The absence of clinical protocols and specific guidelines for the treatment of people in situations of sexual violence, especially children and adolescents, also compromises the quality of care for these patients [18, 23, 25, 26]. It is recommended to develop a protocol for the identification of patients in situations of sexual violence and another protocol for the care of this population, defining which professional will be responsible for each stage of care (initial interview, history record, clinical examination and gynecological, forensic examinations, psychological monitoring, medication and notification to Organs competent bodies).

There is a great stigma surrounding sexual violence that will be reflected in the silence of people in situations of sexual violence [22, 23]. Most of the survivors remain silent, keeping their suffering to themselves. This silence is perpetuated by the family, by the community and will be reflected in the silence of the health professional who does not listen to the reception and identification of patients in situations of sexual violence, which generates a great underreporting of registered cases, compromising adequate care for the recovery of the physical and mental health of these patients [3, 22, 27]. It is necessary to identify the hidden, the unspoken, in the speech of people in situations of sexual violence who seek health services. The presence of leaflets, posters, and other materials with information on sexual violence in healthcare facilities would also contribute to breaking this silence. The lack of information material on sexual violence corroborates studies conducted in Nigeria [25] and Brazil [2, 18].

A limitation of this study was convenience sampling, which makes generalizations impossible. However, our results corroborate those of previous studies, demonstrating the importance of evaluating the quality of health care for people in situations of sexual violence.

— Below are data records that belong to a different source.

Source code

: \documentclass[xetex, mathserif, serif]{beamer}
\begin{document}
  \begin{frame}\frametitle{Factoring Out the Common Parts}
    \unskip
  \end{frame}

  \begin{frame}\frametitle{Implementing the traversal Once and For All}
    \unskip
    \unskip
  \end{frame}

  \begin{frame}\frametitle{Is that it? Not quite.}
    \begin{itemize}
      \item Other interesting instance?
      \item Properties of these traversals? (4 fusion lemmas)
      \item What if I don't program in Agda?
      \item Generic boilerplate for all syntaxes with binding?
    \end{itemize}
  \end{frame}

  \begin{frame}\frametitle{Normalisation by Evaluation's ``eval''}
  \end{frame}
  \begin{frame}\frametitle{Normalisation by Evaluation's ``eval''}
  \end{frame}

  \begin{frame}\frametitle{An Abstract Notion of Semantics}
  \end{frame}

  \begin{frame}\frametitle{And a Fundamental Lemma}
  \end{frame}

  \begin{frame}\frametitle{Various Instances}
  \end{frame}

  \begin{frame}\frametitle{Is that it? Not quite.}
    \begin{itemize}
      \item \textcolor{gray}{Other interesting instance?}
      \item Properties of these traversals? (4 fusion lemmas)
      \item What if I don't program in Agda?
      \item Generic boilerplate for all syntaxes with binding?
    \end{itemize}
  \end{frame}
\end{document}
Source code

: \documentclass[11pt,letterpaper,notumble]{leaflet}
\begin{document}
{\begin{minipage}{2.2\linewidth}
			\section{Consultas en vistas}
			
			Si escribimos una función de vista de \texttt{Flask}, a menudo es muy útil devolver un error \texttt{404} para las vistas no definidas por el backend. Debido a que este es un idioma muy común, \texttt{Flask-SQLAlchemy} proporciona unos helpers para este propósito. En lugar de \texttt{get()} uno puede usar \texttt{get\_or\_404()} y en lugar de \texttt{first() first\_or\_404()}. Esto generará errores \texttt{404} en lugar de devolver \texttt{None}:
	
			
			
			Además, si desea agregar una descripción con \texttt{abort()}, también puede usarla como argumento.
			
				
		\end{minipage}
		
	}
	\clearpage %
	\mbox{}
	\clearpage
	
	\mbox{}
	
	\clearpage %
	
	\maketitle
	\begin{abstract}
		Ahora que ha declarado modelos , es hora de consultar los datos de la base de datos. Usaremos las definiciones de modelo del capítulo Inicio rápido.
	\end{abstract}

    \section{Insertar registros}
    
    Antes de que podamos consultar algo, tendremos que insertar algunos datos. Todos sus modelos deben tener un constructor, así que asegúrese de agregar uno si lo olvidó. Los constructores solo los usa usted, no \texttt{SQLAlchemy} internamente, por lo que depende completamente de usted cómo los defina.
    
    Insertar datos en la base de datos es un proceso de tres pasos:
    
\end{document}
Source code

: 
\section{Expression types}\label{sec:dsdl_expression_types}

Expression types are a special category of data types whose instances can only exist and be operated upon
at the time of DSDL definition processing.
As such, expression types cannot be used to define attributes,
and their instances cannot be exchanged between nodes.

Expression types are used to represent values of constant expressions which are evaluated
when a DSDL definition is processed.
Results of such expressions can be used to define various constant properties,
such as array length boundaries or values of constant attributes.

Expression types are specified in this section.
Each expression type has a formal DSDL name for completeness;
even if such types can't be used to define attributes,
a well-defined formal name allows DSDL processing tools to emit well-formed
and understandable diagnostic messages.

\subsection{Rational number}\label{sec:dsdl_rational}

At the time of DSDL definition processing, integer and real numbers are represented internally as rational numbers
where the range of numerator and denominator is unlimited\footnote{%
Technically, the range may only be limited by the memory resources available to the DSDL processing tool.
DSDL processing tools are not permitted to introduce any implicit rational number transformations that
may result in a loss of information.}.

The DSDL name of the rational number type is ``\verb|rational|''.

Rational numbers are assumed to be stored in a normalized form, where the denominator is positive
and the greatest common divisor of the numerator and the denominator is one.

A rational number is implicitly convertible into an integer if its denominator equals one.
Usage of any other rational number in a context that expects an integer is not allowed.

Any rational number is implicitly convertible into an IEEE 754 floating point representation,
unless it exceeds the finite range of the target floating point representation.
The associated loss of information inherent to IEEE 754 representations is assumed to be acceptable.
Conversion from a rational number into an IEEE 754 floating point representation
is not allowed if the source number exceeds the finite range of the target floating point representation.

Sexual violence requires an interdisciplinary practice, covering three main axes: health, social assistance, and justice. Further research is suggested involving the evaluation of care for people in situations of sexual violence in social assistance and justice services.

Conclusions

The quality of care for people in situations of sexual violence in health services includes an adequate infrastructure; patient care rooms with bathrooms; gynecological bed; visual and auditory privacy; waiting rooms; professional team composed of doctors, nurses, nursing technicians, and receptionists; adequate training of staff to provide health services to people in situations of sexual violence; health professionals questioning their patients about possible situations of sexual violence; protocols to identify and assist people in situations of sexual violence; leaflets and a referral flowchart (specific for people in situations of sexual violence) for specialized services. The presence of leaflets, posters, and informational material on sexual violence in health facilities would help reduce the silence of people in situations of sexual violence and would also contribute to the improvement of care for these patients. It is hoped that the indicators raised here can contribute to the improvement of public policies aimed at listening, welcoming, identifying, and treating people in situations of sexual violence.